Instructions for the task: In this exercise, retype exactly the lines from the start of the entries through the line bearing "### 6. What's", leaving every picture out.

= Beginning of Section =

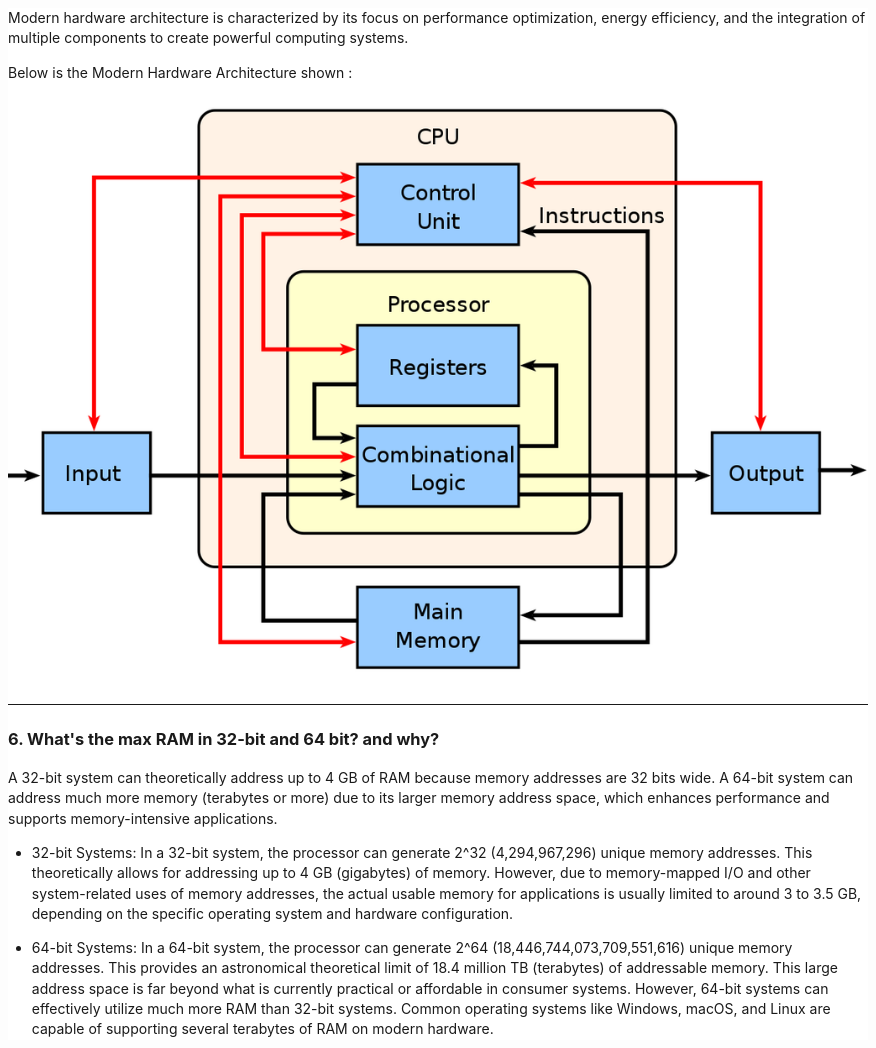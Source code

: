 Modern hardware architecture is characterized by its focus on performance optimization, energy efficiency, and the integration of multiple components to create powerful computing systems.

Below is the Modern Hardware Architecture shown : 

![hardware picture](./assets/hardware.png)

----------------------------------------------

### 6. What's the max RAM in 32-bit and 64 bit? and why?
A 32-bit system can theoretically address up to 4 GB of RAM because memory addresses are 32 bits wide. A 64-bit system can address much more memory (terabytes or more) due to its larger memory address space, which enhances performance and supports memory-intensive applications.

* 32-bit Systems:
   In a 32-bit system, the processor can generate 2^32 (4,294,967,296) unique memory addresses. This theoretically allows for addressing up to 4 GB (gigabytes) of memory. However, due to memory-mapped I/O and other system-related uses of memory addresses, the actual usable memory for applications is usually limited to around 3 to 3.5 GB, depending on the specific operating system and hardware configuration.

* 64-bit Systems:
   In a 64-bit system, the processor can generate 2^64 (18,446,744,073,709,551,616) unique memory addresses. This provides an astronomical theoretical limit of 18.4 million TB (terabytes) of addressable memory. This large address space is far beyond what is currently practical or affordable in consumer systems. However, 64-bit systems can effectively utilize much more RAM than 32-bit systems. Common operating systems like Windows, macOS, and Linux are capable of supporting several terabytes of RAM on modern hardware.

= End of Section =

Exercise result:
Source code

: Modern hardware architecture is characterized by its focus on performance optimization, energy efficiency, and the integration of multiple components to create powerful computing systems.

Below is the Modern Hardware Architecture shown : 

![hardware picture](./assets/hardware.png)

----------------------------------------------

### 6. What's the max RAM in 32-bit and 64 bit? and why?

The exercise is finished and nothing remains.